Copy out exactly the lines spanning the line with "- [v] 사이드바 구현" to the line with "### Development Environment", inclusive, from the data underneath, with no pictures.

----- RECORDS PROVIDED -----

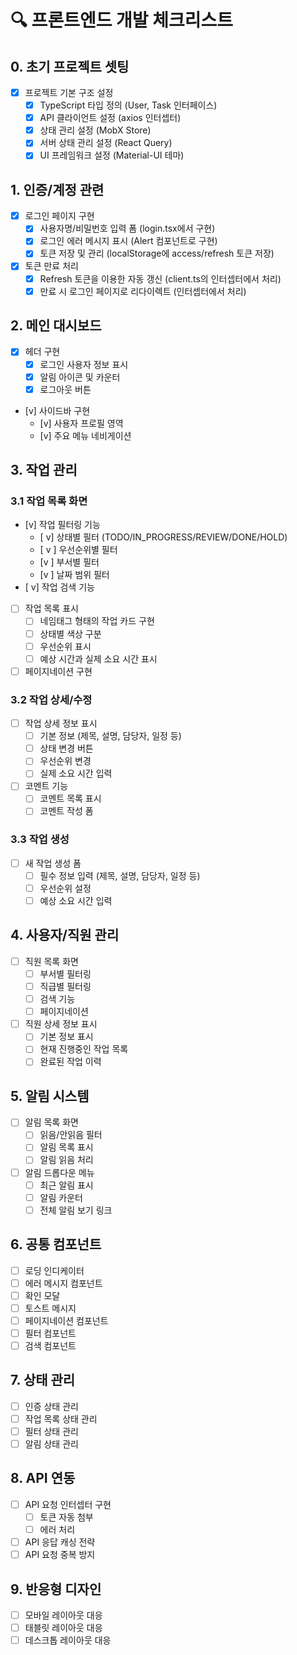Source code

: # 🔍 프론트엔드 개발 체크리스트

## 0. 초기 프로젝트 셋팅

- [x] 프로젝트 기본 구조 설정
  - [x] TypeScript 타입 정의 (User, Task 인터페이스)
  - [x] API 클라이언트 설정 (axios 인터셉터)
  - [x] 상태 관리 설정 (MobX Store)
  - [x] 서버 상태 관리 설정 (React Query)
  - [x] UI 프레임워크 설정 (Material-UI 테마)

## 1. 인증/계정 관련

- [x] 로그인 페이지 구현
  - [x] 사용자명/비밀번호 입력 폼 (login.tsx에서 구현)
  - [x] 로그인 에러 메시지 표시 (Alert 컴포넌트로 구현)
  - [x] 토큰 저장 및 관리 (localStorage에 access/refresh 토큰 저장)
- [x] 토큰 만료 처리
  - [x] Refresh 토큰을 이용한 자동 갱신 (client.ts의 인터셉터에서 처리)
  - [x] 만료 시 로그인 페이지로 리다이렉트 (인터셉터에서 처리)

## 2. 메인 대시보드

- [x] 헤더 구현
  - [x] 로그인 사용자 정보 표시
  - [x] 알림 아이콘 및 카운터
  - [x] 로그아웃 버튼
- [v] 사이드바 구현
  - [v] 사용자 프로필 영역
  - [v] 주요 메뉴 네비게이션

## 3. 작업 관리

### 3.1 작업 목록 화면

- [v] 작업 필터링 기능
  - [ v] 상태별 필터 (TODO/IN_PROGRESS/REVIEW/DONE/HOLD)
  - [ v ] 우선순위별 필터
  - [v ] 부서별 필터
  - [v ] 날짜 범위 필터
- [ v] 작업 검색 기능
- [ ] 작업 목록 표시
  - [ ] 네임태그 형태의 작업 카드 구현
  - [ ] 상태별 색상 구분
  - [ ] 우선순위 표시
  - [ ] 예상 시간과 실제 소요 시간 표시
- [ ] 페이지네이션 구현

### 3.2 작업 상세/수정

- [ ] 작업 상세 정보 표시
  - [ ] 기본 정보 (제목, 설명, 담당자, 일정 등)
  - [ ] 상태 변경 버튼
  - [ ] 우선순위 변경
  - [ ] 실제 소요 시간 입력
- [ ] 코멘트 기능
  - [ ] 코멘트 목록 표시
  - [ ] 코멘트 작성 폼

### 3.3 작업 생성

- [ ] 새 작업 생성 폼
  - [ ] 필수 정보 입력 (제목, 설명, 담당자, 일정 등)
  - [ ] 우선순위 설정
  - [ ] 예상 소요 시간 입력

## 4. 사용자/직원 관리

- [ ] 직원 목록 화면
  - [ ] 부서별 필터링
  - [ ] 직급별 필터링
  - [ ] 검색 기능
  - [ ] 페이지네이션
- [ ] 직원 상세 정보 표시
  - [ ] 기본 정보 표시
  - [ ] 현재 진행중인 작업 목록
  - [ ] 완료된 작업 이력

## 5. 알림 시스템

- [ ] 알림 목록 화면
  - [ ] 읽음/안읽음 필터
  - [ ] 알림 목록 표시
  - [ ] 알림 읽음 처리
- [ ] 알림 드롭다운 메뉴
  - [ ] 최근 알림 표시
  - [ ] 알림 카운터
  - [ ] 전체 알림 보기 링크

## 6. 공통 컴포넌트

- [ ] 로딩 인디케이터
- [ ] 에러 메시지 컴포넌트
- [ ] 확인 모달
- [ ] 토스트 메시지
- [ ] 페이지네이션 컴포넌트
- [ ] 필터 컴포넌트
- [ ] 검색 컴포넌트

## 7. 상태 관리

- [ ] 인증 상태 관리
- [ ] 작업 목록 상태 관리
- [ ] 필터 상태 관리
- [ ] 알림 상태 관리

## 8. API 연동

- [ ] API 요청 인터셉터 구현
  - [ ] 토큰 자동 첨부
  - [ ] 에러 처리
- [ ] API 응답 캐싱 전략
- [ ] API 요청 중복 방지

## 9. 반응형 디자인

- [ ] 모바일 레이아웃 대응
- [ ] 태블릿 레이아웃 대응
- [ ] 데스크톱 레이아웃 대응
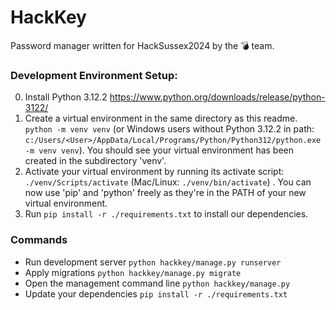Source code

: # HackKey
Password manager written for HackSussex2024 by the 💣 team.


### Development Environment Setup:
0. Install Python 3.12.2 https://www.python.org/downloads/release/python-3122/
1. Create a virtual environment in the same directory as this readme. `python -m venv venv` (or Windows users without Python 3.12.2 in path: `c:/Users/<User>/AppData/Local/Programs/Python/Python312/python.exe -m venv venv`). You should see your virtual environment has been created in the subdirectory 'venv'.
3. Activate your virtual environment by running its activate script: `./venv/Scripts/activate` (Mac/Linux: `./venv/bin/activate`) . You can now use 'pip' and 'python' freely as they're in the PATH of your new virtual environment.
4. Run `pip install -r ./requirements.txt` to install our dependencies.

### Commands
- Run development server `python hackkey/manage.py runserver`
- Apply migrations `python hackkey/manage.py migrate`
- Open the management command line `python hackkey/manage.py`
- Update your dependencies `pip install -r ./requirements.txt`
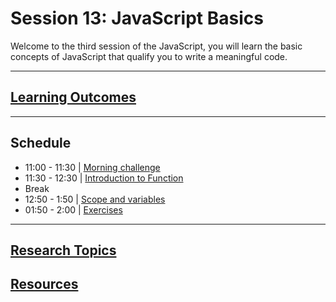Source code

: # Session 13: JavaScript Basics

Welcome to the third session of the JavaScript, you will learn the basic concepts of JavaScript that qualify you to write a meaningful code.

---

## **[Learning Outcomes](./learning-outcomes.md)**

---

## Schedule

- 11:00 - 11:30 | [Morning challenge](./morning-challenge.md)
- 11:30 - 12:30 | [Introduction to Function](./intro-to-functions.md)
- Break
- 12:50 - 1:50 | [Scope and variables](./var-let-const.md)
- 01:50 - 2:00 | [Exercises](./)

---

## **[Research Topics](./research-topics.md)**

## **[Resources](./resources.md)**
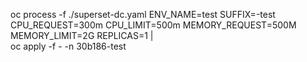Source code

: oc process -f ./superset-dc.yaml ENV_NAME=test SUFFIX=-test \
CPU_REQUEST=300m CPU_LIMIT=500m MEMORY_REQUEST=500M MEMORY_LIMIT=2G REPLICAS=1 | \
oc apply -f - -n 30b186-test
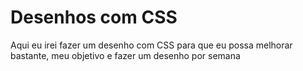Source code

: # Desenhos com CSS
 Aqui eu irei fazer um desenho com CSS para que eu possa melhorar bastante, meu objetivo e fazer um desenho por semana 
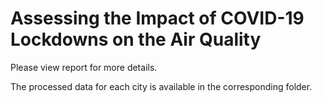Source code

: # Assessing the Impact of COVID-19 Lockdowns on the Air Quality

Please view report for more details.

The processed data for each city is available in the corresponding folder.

-----
----- RECORDS PROVIDED -----

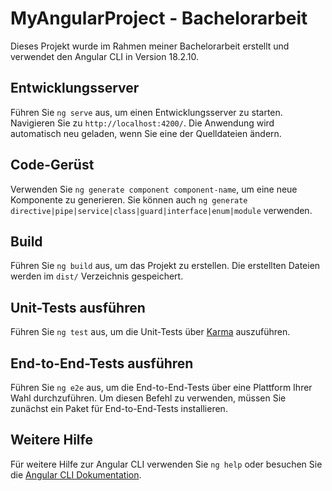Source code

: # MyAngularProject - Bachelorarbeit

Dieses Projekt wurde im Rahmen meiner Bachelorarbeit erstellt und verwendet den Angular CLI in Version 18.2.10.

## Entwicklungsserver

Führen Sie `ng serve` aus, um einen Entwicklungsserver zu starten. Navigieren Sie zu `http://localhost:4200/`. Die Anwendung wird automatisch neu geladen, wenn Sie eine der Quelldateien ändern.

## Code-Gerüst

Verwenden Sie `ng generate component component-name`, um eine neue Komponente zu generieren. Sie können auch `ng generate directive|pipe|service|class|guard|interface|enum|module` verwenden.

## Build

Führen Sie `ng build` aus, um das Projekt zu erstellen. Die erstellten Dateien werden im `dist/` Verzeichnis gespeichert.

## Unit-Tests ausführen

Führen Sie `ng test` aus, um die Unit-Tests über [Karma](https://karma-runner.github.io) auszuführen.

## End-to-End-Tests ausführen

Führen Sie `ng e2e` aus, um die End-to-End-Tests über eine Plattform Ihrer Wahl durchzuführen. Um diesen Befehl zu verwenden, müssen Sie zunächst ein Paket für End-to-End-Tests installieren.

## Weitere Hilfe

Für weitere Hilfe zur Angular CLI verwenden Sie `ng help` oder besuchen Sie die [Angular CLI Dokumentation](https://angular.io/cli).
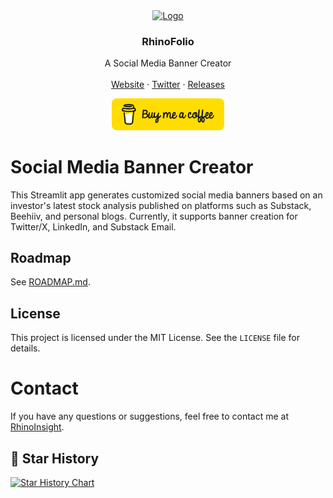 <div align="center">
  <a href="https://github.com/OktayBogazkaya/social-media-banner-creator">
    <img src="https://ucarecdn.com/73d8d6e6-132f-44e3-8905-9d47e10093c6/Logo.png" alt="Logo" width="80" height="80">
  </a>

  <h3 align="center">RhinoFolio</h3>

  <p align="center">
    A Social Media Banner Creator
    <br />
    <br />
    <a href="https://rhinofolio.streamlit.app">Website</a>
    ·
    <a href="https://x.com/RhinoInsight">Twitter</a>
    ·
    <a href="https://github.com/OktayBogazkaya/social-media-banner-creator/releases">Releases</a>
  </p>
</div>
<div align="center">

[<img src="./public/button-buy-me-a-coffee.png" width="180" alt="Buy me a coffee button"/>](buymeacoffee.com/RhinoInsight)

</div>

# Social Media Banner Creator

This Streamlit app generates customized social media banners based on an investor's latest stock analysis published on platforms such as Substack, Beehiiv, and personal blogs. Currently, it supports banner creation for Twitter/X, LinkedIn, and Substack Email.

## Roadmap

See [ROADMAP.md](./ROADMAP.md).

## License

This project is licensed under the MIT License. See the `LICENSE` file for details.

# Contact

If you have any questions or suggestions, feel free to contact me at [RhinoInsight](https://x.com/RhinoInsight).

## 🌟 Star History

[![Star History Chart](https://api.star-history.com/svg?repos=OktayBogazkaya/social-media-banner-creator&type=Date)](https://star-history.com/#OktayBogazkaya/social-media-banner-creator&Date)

-----

> _EXERCISE OUTPUT_:
- [v] 사이드바 구현
  - [v] 사용자 프로필 영역
  - [v] 주요 메뉴 네비게이션

## 3. 작업 관리

### 3.1 작업 목록 화면

- [v] 작업 필터링 기능
  - [ v] 상태별 필터 (TODO/IN_PROGRESS/REVIEW/DONE/HOLD)
  - [ v ] 우선순위별 필터
  - [v ] 부서별 필터
  - [v ] 날짜 범위 필터
- [ v] 작업 검색 기능
- [ ] 작업 목록 표시
  - [ ] 네임태그 형태의 작업 카드 구현
  - [ ] 상태별 색상 구분
  - [ ] 우선순위 표시
  - [ ] 예상 시간과 실제 소요 시간 표시
- [ ] 페이지네이션 구현

### 3.2 작업 상세/수정

- [ ] 작업 상세 정보 표시
  - [ ] 기본 정보 (제목, 설명, 담당자, 일정 등)
  - [ ] 상태 변경 버튼
  - [ ] 우선순위 변경
  - [ ] 실제 소요 시간 입력
- [ ] 코멘트 기능
  - [ ] 코멘트 목록 표시
  - [ ] 코멘트 작성 폼

### 3.3 작업 생성

- [ ] 새 작업 생성 폼
  - [ ] 필수 정보 입력 (제목, 설명, 담당자, 일정 등)
  - [ ] 우선순위 설정
  - [ ] 예상 소요 시간 입력

## 4. 사용자/직원 관리

- [ ] 직원 목록 화면
  - [ ] 부서별 필터링
  - [ ] 직급별 필터링
  - [ ] 검색 기능
  - [ ] 페이지네이션
- [ ] 직원 상세 정보 표시
  - [ ] 기본 정보 표시
  - [ ] 현재 진행중인 작업 목록
  - [ ] 완료된 작업 이력

## 5. 알림 시스템

- [ ] 알림 목록 화면
  - [ ] 읽음/안읽음 필터
  - [ ] 알림 목록 표시
  - [ ] 알림 읽음 처리
- [ ] 알림 드롭다운 메뉴
  - [ ] 최근 알림 표시
  - [ ] 알림 카운터
  - [ ] 전체 알림 보기 링크

## 6. 공통 컴포넌트

- [ ] 로딩 인디케이터
- [ ] 에러 메시지 컴포넌트
- [ ] 확인 모달
- [ ] 토스트 메시지
- [ ] 페이지네이션 컴포넌트
- [ ] 필터 컴포넌트
- [ ] 검색 컴포넌트

## 7. 상태 관리

- [ ] 인증 상태 관리
- [ ] 작업 목록 상태 관리
- [ ] 필터 상태 관리
- [ ] 알림 상태 관리

## 8. API 연동

- [ ] API 요청 인터셉터 구현
  - [ ] 토큰 자동 첨부
  - [ ] 에러 처리
- [ ] API 응답 캐싱 전략
- [ ] API 요청 중복 방지

## 9. 반응형 디자인

- [ ] 모바일 레이아웃 대응
- [ ] 태블릿 레이아웃 대응
- [ ] 데스크톱 레이아웃 대응
Source code

: # HackKey
Password manager written for HackSussex2024 by the 💣 team.


### Development Environment Setup:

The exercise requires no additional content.